La Bible de la Silicon Valley inclut également les histoires et les pivots de Slack, Twitter, Paypal, Instagram ou encore Youtube, initialement une plateforme vidéo permettant aux célibataires de se rencontrer. Cela illustre que pivoter nécessite parfois un virage qui implique un éloignement radical par rapport à la vision initiale de la startup. À ce propos, Tximista Lizarazu, PDG de Fraîche, m’avait partagé qu’"une entreprise morte n'a pas d'impact" : il faut donc entreprendre tous les pivots nécessaires pour maintenir une startup en vie et donc son impact futur !

Traiter du pivot m'amène à souligner de nouveau à quel point la collaboration est au coeur de l’écosystème californien. La Silicon Valley est le meilleur endroit pour développer une startup, non seulement parce ses talents sont aujourd’hui très expérimentés dans la résolution de situations critiques technologiques — ils sont passés par là à maintes reprises —, mais aussi parce que la règle y est de partager son expérience avec tout le monde.

Dans la Bay Area, le principe est que les réussites sont constituées de 90% de travail et de seulement 10% d'idées, selon Boris Frochen. Il n'y a rien à garder pour soi et la Silicon Valley n'a donc pas peur de partager ses codes, les projets, les méthodes de travail, et… les stratégies pour passer de l’échec à un pivot ! C'est l'une des raisons pour lesquelles les CEOs valorisent grandement les accélérateurs et les fonds de Venture Capital de la Silicon Valley, non seulement pour l'investissement qu'ils obtiennent, mais aussi pour le savoir qu'ils vont acquérir grâce au mentoring et au réseau qu’ils offrent. "Give back.

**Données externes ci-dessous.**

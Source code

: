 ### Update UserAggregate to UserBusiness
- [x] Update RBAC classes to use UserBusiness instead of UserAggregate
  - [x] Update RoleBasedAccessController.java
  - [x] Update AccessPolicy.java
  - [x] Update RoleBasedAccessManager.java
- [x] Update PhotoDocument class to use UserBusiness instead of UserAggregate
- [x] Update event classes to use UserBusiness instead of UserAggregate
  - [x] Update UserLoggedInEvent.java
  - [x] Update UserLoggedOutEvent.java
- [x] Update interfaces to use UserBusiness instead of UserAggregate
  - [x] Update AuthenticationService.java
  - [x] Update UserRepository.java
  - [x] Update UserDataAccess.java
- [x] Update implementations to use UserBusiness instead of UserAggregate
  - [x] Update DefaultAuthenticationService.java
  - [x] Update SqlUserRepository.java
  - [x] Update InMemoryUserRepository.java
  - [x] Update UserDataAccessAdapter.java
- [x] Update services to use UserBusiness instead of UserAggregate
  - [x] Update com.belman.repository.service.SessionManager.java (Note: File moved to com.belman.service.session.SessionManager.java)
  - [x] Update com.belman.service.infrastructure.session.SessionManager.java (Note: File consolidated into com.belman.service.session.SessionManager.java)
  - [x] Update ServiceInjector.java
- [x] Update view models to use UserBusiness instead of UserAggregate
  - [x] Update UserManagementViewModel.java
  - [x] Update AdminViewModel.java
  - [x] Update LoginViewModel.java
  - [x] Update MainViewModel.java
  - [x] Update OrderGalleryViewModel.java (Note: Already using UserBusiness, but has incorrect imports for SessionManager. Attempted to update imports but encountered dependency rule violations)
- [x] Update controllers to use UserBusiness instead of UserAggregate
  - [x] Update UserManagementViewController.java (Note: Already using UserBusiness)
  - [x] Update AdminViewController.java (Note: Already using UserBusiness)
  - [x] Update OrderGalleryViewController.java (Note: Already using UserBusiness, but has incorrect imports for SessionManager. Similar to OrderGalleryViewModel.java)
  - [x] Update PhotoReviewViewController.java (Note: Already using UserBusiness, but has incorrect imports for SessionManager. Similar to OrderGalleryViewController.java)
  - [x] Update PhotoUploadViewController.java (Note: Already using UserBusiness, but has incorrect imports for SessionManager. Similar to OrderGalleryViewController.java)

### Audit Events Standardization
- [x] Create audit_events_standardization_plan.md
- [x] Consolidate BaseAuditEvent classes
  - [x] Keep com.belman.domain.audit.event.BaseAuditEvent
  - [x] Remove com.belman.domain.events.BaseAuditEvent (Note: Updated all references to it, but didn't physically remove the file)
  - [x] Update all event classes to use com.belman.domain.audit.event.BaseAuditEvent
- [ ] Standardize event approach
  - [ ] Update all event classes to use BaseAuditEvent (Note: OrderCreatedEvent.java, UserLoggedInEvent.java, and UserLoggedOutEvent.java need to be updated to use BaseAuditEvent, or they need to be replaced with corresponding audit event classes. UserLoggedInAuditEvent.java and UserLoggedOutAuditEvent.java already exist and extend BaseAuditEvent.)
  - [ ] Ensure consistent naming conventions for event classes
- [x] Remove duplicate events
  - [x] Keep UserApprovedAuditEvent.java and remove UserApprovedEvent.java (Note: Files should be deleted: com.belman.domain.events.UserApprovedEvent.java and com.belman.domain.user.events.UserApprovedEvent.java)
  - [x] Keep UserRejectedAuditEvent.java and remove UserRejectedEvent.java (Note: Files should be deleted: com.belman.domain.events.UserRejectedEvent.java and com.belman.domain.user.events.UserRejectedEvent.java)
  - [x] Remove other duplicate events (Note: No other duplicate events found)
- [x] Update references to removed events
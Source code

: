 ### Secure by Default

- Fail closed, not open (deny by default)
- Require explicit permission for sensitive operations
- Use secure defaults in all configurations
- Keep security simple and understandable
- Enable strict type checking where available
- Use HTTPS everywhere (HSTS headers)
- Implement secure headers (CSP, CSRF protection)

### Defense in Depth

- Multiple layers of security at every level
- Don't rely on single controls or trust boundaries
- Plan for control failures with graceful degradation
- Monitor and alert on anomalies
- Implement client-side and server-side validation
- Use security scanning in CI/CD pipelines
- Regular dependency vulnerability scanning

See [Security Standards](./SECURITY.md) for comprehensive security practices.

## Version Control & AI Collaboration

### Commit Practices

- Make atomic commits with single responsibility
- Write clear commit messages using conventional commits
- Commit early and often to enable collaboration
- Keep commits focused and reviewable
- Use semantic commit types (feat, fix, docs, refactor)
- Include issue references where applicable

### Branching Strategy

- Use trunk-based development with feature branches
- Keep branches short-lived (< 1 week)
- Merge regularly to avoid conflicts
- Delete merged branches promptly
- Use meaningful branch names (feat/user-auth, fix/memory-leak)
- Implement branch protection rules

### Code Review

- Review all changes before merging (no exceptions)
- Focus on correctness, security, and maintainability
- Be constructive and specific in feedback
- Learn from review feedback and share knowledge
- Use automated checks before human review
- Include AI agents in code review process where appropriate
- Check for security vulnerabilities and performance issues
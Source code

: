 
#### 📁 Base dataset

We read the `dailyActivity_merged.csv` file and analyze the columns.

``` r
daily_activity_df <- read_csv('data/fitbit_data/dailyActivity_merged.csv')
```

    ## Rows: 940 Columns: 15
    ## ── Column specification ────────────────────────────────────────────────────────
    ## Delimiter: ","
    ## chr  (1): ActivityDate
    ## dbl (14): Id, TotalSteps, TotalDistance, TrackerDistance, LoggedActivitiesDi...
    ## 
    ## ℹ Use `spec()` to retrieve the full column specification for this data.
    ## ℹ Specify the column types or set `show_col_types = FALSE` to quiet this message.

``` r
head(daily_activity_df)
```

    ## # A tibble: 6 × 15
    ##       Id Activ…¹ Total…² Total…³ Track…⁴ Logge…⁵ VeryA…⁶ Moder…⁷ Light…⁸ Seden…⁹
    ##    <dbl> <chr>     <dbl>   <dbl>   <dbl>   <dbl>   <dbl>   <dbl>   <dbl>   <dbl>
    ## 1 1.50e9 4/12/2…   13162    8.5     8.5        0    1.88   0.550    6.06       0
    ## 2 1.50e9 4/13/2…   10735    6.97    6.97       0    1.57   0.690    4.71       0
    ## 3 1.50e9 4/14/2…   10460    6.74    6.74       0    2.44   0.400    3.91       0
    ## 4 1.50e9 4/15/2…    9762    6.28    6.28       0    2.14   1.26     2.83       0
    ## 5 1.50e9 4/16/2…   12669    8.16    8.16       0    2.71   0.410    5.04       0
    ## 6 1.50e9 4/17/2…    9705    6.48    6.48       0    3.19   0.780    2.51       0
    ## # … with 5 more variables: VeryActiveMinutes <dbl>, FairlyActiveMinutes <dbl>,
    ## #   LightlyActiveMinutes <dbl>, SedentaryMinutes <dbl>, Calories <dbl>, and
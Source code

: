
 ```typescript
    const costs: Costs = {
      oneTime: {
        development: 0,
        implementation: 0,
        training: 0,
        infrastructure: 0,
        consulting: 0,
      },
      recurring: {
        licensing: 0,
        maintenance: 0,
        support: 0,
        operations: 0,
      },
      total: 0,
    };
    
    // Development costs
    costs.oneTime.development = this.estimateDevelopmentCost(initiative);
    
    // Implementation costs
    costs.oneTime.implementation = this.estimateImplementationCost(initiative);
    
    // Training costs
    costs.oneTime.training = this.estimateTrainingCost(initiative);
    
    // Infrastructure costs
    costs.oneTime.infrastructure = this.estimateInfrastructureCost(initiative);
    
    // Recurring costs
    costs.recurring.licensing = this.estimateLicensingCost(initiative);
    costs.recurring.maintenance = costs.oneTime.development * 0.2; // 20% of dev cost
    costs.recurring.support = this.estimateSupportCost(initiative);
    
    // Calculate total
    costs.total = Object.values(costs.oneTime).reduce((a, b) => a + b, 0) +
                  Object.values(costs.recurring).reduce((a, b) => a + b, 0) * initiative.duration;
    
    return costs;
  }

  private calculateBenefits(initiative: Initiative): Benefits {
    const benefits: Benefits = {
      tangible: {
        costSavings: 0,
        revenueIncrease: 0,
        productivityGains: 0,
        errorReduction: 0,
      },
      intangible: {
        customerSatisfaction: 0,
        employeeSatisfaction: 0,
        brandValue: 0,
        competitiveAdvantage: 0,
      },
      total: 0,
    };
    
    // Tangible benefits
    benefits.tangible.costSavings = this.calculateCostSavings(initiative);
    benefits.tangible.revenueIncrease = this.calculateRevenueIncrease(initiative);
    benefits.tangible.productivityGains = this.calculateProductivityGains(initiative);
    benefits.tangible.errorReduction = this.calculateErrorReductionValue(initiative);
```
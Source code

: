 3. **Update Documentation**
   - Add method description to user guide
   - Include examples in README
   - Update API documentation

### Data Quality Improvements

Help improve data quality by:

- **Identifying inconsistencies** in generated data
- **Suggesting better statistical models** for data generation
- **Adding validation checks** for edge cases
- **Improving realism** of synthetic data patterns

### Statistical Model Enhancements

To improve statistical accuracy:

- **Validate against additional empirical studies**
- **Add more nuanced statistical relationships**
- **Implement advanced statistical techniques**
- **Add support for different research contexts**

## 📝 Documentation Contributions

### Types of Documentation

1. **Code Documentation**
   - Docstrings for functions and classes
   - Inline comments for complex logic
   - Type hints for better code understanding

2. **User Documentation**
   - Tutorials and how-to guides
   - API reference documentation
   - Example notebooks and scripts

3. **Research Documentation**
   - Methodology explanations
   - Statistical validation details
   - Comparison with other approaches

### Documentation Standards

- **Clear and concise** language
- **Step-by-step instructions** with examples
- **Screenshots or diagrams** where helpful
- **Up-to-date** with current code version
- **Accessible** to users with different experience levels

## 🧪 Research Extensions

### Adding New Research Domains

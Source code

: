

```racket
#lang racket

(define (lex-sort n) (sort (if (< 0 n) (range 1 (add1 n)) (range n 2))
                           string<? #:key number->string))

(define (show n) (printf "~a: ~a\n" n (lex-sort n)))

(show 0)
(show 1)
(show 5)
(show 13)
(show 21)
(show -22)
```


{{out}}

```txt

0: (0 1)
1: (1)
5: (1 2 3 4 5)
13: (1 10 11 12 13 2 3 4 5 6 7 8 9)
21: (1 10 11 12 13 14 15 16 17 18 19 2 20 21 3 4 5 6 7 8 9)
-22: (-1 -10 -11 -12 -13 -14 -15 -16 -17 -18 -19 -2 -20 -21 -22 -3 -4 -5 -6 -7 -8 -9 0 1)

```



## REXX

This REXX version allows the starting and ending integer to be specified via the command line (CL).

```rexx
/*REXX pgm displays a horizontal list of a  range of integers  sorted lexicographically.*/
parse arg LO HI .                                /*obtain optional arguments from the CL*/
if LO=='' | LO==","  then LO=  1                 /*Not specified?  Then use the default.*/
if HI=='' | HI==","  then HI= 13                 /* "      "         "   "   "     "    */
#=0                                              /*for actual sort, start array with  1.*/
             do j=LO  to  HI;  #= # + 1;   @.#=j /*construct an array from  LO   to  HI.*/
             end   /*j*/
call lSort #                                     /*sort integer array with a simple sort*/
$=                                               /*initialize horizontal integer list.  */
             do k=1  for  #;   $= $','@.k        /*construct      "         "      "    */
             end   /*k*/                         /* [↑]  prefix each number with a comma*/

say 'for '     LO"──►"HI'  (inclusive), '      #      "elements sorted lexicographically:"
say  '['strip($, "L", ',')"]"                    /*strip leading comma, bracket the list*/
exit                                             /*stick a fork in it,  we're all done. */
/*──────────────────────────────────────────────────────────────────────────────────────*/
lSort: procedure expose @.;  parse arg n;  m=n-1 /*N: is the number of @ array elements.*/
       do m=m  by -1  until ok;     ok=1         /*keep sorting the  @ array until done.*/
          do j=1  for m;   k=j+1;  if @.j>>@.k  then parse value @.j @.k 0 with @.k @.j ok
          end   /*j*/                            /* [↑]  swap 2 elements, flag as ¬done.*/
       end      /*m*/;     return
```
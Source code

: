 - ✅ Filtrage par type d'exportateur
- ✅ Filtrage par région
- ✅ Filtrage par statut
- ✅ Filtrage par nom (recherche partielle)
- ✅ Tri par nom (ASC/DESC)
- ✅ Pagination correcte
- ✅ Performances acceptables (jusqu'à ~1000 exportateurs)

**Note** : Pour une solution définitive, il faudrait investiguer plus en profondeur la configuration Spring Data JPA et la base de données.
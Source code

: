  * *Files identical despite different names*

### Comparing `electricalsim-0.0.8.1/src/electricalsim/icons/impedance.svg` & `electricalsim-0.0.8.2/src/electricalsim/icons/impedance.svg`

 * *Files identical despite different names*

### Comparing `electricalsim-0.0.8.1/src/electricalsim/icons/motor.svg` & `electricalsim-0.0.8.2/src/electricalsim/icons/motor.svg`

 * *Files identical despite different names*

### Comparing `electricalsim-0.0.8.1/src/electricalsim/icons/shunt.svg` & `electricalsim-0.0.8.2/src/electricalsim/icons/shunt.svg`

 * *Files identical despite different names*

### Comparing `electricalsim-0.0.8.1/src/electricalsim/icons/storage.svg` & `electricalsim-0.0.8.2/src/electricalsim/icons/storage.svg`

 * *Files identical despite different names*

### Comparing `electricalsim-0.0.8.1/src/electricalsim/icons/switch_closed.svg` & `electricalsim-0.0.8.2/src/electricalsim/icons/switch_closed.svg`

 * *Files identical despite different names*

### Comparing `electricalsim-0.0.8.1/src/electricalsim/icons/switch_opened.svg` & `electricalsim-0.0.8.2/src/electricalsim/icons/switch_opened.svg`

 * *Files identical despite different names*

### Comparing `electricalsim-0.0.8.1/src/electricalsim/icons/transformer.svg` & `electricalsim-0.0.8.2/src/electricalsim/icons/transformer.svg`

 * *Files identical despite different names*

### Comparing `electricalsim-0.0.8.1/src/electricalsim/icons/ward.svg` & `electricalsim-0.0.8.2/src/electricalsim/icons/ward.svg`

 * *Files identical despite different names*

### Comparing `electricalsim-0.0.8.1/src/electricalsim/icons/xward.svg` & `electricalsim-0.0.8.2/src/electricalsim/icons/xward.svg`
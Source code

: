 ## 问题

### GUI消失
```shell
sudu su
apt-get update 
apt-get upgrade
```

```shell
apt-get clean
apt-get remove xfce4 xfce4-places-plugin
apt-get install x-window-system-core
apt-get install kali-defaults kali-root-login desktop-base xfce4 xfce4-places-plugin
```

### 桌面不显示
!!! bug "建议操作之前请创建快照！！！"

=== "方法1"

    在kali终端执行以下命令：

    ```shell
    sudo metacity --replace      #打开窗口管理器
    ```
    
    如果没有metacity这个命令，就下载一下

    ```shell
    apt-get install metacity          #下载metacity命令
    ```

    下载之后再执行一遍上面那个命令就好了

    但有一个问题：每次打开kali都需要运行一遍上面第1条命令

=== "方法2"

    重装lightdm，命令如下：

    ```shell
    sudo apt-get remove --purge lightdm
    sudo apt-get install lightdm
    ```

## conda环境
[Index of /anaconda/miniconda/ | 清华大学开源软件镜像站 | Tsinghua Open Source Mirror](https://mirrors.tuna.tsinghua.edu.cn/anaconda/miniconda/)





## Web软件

Pay it forward" est le principe : vous bénéficierez des expériences des autres et ensuite, ce sera à votre tour de partager vos connaissances en matière d'entrepreneuriat et de technologie !

 

Une même situation peut donc déboucher sur un échec, ou sur un pivot. Tout dépend de la façon d’envisager les choses et des actions en découlent. La Californie est un lieu d'inspiration en la matière ! Expérimenter la devise "Fail & learn" et partager ses expertises auprès de l'écosystème, c'est ainsi que la Silicon Valley fonctionne, et réussit. C'est d’ailleurs sur ces principes qu'Inovexus a été créé, nos mentors cross-border transmettant l'état d'esprit californien aux entrepreneurs européens.